## [AIM OF THE EXERCISE]
Please reproduce the entire listing, character for character.

## [GIVEN RECORDS]
● ● ● ● ●
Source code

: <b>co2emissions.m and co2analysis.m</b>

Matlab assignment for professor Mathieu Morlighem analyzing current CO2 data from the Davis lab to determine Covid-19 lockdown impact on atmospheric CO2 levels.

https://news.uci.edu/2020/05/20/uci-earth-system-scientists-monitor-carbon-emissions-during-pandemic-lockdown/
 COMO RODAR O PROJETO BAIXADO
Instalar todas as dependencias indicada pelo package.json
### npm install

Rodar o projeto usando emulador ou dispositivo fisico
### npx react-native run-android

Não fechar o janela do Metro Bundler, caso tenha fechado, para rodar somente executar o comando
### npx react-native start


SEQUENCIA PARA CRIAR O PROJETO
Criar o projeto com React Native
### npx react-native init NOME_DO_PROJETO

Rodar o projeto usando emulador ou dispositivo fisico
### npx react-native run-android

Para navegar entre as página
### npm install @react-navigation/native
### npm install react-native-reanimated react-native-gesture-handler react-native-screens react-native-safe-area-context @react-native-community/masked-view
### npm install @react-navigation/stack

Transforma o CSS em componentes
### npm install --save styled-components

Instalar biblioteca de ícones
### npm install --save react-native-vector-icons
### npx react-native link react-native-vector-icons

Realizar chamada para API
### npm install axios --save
● ● ● ● ●
## [SOLUTION FOR THIS EXERCISE]
Source code

: <b>co2emissions.m and co2analysis.m</b>

Matlab assignment for professor Mathieu Morlighem analyzing current CO2 data from the Davis lab to determine Covid-19 lockdown impact on atmospheric CO2 levels.

https://news.uci.edu/2020/05/20/uci-earth-system-scientists-monitor-carbon-emissions-during-pandemic-lockdown/
 COMO RODAR O PROJETO BAIXADO
Instalar todas as dependencias indicada pelo package.json
### npm install

Rodar o projeto usando emulador ou dispositivo fisico
### npx react-native run-android

Não fechar o janela do Metro Bundler, caso tenha fechado, para rodar somente executar o comando
### npx react-native start


SEQUENCIA PARA CRIAR O PROJETO
Criar o projeto com React Native
### npx react-native init NOME_DO_PROJETO

Rodar o projeto usando emulador ou dispositivo fisico
### npx react-native run-android

Para navegar entre as página
### npm install @react-navigation/native
### npm install react-native-reanimated react-native-gesture-handler react-native-screens react-native-safe-area-context @react-native-community/masked-view
### npm install @react-navigation/stack

Transforma o CSS em componentes
### npm install --save styled-components

Instalar biblioteca de ícones
### npm install --save react-native-vector-icons
### npx react-native link react-native-vector-icons

Realizar chamada para API
### npm install axios --save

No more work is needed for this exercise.